As we move from wood fuel to fossil fuel, our forests can return and become habitat for wildlife. Recently, India was able to protect her Himalayan forests by subsidising the substitution of liquid petroleum gas (LPG) for wood fuel.

Factories and cities create more air pollution at first, but over time become cleaner and greener. Rising societal wealth allows for pollution controls such as catalytic converters and smokestack scrubbers. And dust is reduced by paving roads, improving mining and land use practices and tree-planting.

In the US and Europe, conventional pollutants have been in decline since the early 1970s, and carbon emissions for the last 10 years. Rich nations can afford to move from coal to much cleaner natural gas, which generates a tiny fraction of the pollutants of coal, and half the carbon emissions.

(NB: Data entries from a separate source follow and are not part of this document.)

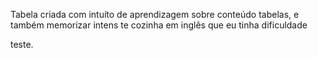 Tabela criada com intuíto de aprendizagem sobre conteúdo tabelas, e também memorizar intens te cozinha em inglês que eu tinha dificuldade

teste.

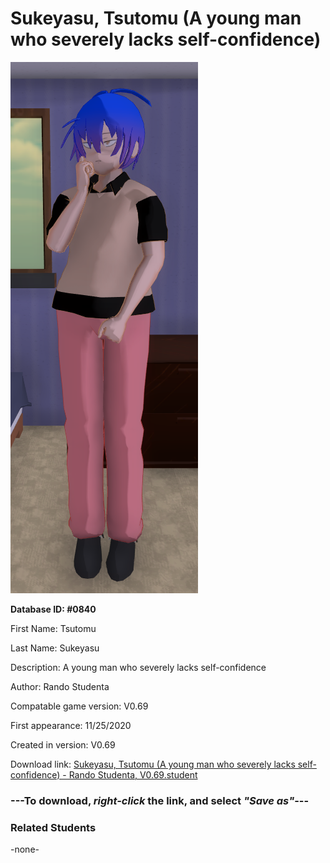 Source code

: # Sukeyasu, Tsutomu (A young man who severely lacks self-confidence)

<img src="../../Files/Images/Sukeyasu, Tsutomu (A young man who severely lacks self-confidence).png" title="Sukeyasu, Tsutomu (A young man who severely lacks self-confidence) - Rando Studenta, V0.69">

**Database ID: #0840**

First Name: Tsutomu

Last Name: Sukeyasu

Description: A young man who severely lacks self-confidence

Author: Rando Studenta

Compatable game version: V0.69

First appearance: 11/25/2020

Created in version: V0.69

Download link: <a href="https://raw.githubusercontent.com/Arbiter1223/Daigaku-Gurashi-Custom-Students/master/Files/Student%20Files/Sukeyasu%2C%20Tsutomu%20(A%20young%20man%20who%20severely%20lacks%20self-confidence)%20-%20Rando%20Studenta%2C%20V0.69.student">Sukeyasu, Tsutomu (A young man who severely lacks self-confidence) - Rando Studenta, V0.69.student</a>

### ---**To download, _right-click_ the link, and select _"Save as"_**---

### Related Students

-none-
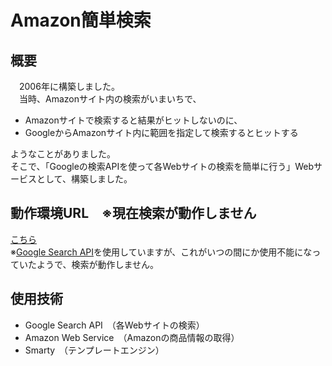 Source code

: Amazon簡単検索
==============

## 概要
　2006年に構築しました。  
　当時、Amazonサイト内の検索がいまいちで、

- Amazonサイトで検索すると結果がヒットしないのに、
- GoogleからAmazonサイト内に範囲を指定して検索するとヒットする

ようなことがありました。  
そこで、「Googleの検索APIを使って各Webサイトの検索を簡単に行う」Webサービスとして、構築しました。

## 動作環境URL　※現在検索が動作しません
[こちら](http://nicher.s310.xrea.com/easy.nicher.jp/AmazonSearch/)  
※[Google Search API](http://api.google.com/GoogleSearch.wsdl)を使用していますが、これがいつの間にか使用不能になっていたようで、検索が動作しません。

## 使用技術
- Google Search API　（各Webサイトの検索）
- Amazon Web Service　（Amazonの商品情報の取得）
- Smarty　（テンプレートエンジン）
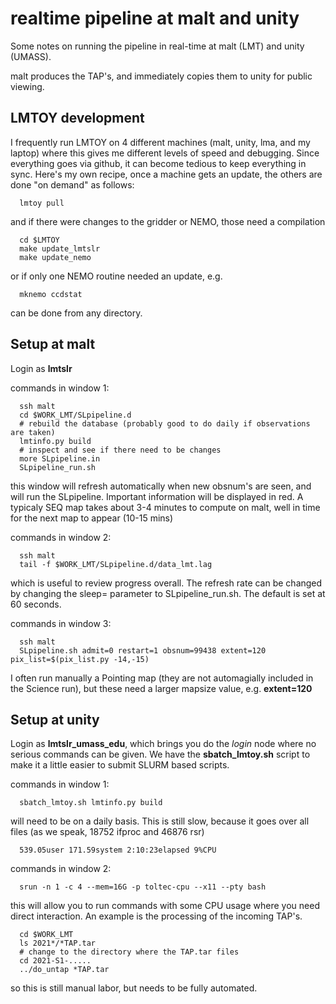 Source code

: # realtime pipeline at malt and unity

Some notes on running the pipeline in real-time at malt (LMT) and unity (UMASS).

malt produces the TAP's, and immediately copies them to unity for public viewing.

## LMTOY development

I frequently run LMTOY on 4 different machines (malt, unity, lma, and my laptop) where
this gives me different levels of speed and debugging. Since everything goes via github,
it can become tedious to keep everything in sync. Here's my own recipe, once a machine
gets an update, the others are done "on demand" as follows:

      lmtoy pull
	  
and if there were changes to the gridder or NEMO, those need a compilation

	  cd $LMTOY
	  make update_lmtslr
	  make update_nemo
	  
or if only one NEMO routine needed an update, e.g.
  
      mknemo ccdstat
	  
can be done from any directory.	

## Setup at malt

Login as **lmtslr**

commands in window 1:

	  ssh malt
      cd $WORK_LMT/SLpipeline.d
	  # rebuild the database (probably good to do daily if observations are taken)
	  lmtinfo.py build
	  # inspect and see if there need to be changes
	  more SLpipeline.in
	  SLpipeline_run.sh
	  
this window will refresh automatically when new obsnum's are seen, and will run the SLpipeline.
Important information will be displayed in red. A typicaly SEQ map takes about 3-4 minutes
to compute on malt, well in time for the next map to appear (10-15 mins)


commands in window 2:

      ssh malt
	  tail -f $WORK_LMT/SLpipeline.d/data_lmt.lag 

which is useful to review progress overall. The refresh rate can be changed by changing the sleep=
parameter to  SLpipeline_run.sh. The default is set at 60 seconds.


commands in window 3:

      ssh malt
	  SLpipeline.sh admit=0 restart=1 obsnum=99438 extent=120 pix_list=$(pix_list.py -14,-15)

I often run manually a Pointing map (they are not automagially included in the Science run), but
these need a larger mapsize value, e.g. **extent=120**

## Setup at unity

Login as **lmtslr_umass_edu**, which brings you do the *login* node where no serious commands
can be given. We have the **sbatch_lmtoy.sh** script to make it a little easier to submit
SLURM based scripts.

commands in window 1:

      sbatch_lmtoy.sh lmtinfo.py build

will need to be on a daily basis. This is still slow, because it goes over all files 
(as we speak, 18752 ifproc and 46876 rsr)

      539.05user 171.59system 2:10:23elapsed 9%CPU

commands in window 2:

      srun -n 1 -c 4 --mem=16G -p toltec-cpu --x11 --pty bash
	  
this will allow you to run commands with some CPU usage where you need direct interaction. 
An example is the processing of the incoming TAP's.

	  cd $WORK_LMT
	  ls 2021*/*TAP.tar
	  # change to the directory where the TAP.tar files 
	  cd 2021-S1-.....
	  ../do_untap *TAP.tar
	  
so this is still manual labor, but needs to be fully automated.



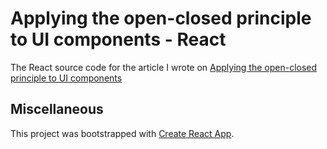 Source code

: # Applying the open-closed principle to UI components - React

The React source code for the article I wrote on [Applying the open-closed principle to UI components](https://learnitmyway.com/open-closed-ui/)

## Miscellaneous

This project was bootstrapped with [Create React App](https://github.com/facebook/create-react-app).
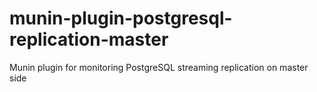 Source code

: # munin-plugin-postgresql-replication-master
Munin plugin for monitoring PostgreSQL streaming replication on master side
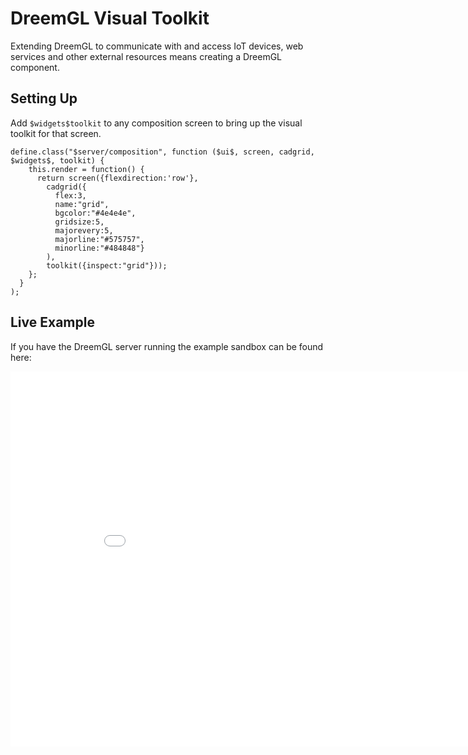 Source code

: # DreemGL Visual Toolkit

Extending DreemGL to communicate with and access IoT devices, web services and other external resources means creating 
a DreemGL component.

## Setting Up

Add `$widgets$toolkit` to any composition screen to bring up the visual toolkit for that screen.

    define.class("$server/composition", function ($ui$, screen, cadgrid, $widgets$, toolkit) {
        this.render = function() {
          return screen({flexdirection:'row'},
            cadgrid({
              flex:3,
              name:"grid",
              bgcolor:"#4e4e4e",
              gridsize:5,
              majorevery:5,
              majorline:"#575757",
              minorline:"#484848"}
            ),
            toolkit({inspect:"grid"}));
        };
      }
    );


## Live Example

If you have the DreemGL server running the example sandbox can be found here:

<iframe style="border:0;width:900px; height:600px" src="/examples/toolkit"></iframe>



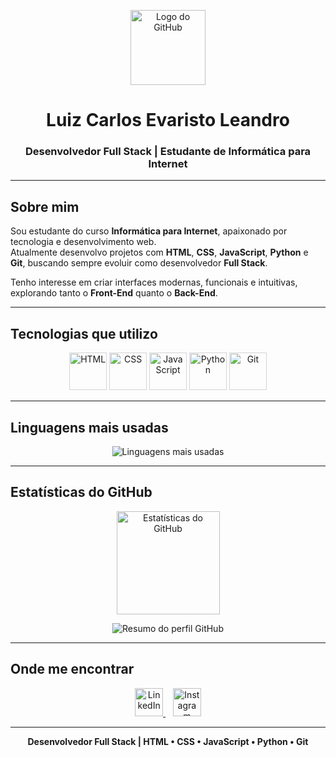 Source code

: <!-- Banner principal -->
<p align="center">
  <img src="https://cdn.jsdelivr.net/gh/devicons/devicon/icons/github/github-original-wordmark.svg" width="120" alt="Logo do GitHub"/>
</p>

<h1 align="center">Luiz Carlos Evaristo Leandro</h1>
<h3 align="center">Desenvolvedor Full Stack | Estudante de Informática para Internet</h3>

---

##  Sobre mim

Sou estudante do curso **Informática para Internet**, apaixonado por tecnologia e desenvolvimento web.  
Atualmente desenvolvo projetos com **HTML**, **CSS**, **JavaScript**, **Python** e **Git**, buscando sempre evoluir como desenvolvedor **Full Stack**.

Tenho interesse em criar interfaces modernas, funcionais e intuitivas, explorando tanto o **Front-End** quanto o **Back-End**.

---

##  Tecnologias que utilizo

<p align="center" style="filter: brightness(1.1);">
  <img src="https://cdn.jsdelivr.net/gh/devicons/devicon/icons/html5/html5-original.svg" width="60" height="60" alt="HTML"/>
  <img src="https://cdn.jsdelivr.net/gh/devicons/devicon/icons/css3/css3-original.svg" width="60" height="60" alt="CSS"/>
  <img src="https://cdn.jsdelivr.net/gh/devicons/devicon/icons/javascript/javascript-original.svg" width="60" height="60" alt="JavaScript"/>
  <img src="https://cdn.jsdelivr.net/gh/devicons/devicon/icons/python/python-original.svg" width="60" height="60" alt="Python"/>
  <img src="https://cdn.jsdelivr.net/gh/devicons/devicon/icons/git/git-original.svg" width="60" height="60" alt="Git"/>
</p>

---

##  Linguagens mais usadas

<p align="center">
  <img 
    src="https://github-readme-stats.vercel.app/api/top-langs/?username=LuizCarlos2403&layout=compact&langs_count=6&theme=tokyonight&title_color=79c0ff&text_color=c9d1d9&bg_color=0d1117&hide_border=false&border_radius=15" 
    alt="Linguagens mais usadas"
  />
</p>

---

##  Estatísticas do GitHub

<p align="center">
  <img 
    src="https://github-readme-stats.vercel.app/api?username=LuizCarlos2403&show_icons=true&theme=tokyonight&title_color=79c0ff&text_color=c9d1d9&icon_color=79c0ff&bg_color=0d1117&hide_border=false&border_radius=15" 
    alt="Estatísticas do GitHub" 
    height="165"
  />
</p>

<p align="center">
  <img 
    src="https://github-profile-summary-cards.vercel.app/api/cards/profile-details?username=LuizCarlos2403&theme=tokyonight" 
    alt="Resumo do perfil GitHub"
  />
</p>

---


##  Onde me encontrar

<p align="center">
  <a href="https://www.linkedin.com/in/luiz-carlos-06aa3b335/" target="_blank" title="Meu LinkedIn">
    <img src="https://cdn.jsdelivr.net/gh/devicons/devicon/icons/linkedin/linkedin-original.svg" width="45" alt="LinkedIn"/>
  </a>
  &nbsp;&nbsp;
  <a href="https://www.instagram.com/Luiz_cale" target="_blank" title="Meu Instagram">
    <img src="https://cdn.jsdelivr.net/npm/simple-icons@v11/icons/instagram.svg" width="45" height="45" style="fill:#E4405F;" alt="Instagram"/>
  </a>
</p>

---

<p align="center">
  <b> Desenvolvedor Full Stack | HTML • CSS • JavaScript • Python • Git</b>
</p>
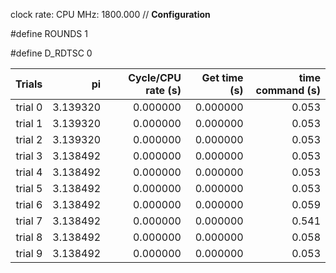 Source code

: clock rate:
CPU MHz:             1800.000
// **Configuration**

#define ROUNDS 1

#define D_RDTSC 0

| Trials | pi | Cycle/CPU rate (s) | Get time (s) | time command (s) |
|-:|-:|-:|-:|-:|
| trial 0 |  3.139320 | 0.000000 | 0.000000 | 0.053 |
| trial 1 |  3.139320 | 0.000000 | 0.000000 | 0.053 |
| trial 2 |  3.139320 | 0.000000 | 0.000000 | 0.053 |
| trial 3 |  3.138492 | 0.000000 | 0.000000 | 0.053 |
| trial 4 |  3.138492 | 0.000000 | 0.000000 | 0.053 |
| trial 5 |  3.138492 | 0.000000 | 0.000000 | 0.053 |
| trial 6 |  3.138492 | 0.000000 | 0.000000 | 0.059 |
| trial 7 |  3.138492 | 0.000000 | 0.000000 | 0.541 |
| trial 8 |  3.138492 | 0.000000 | 0.000000 | 0.058 |
| trial 9 |  3.138492 | 0.000000 | 0.000000 | 0.053 |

In the US and Europe, major oil and gas discoveries were key to shifting from coal to natural gas and reducing pollution. North Sea natural gas in deep waters reduced Europe’s reliance on coal starting in the 1980s. In the U.S., it was natural gas from shale, a rock formation one mile underground, starting around 2007.

China and India both have significant reserves of natural gas and oil in shale, but lack the workforce, drilling rigs and pipeline infrastructure. Those things will develop over time, the question is at what pace.

Because solar and wind cannot generate power 24 hours a day, 365 days a year, their value to developing nations that need cheap reliable power for their factories and cities is highly limited.

Solar and wind are limited for similar reasons in rich nations as well. As solar and wind become a larger amount of the electrical grid, their value declines, as Germany is discovering. That’s because solar and wind create power when it’s not needed and don’t create power when it is most needed from 5 pm to 9 pm.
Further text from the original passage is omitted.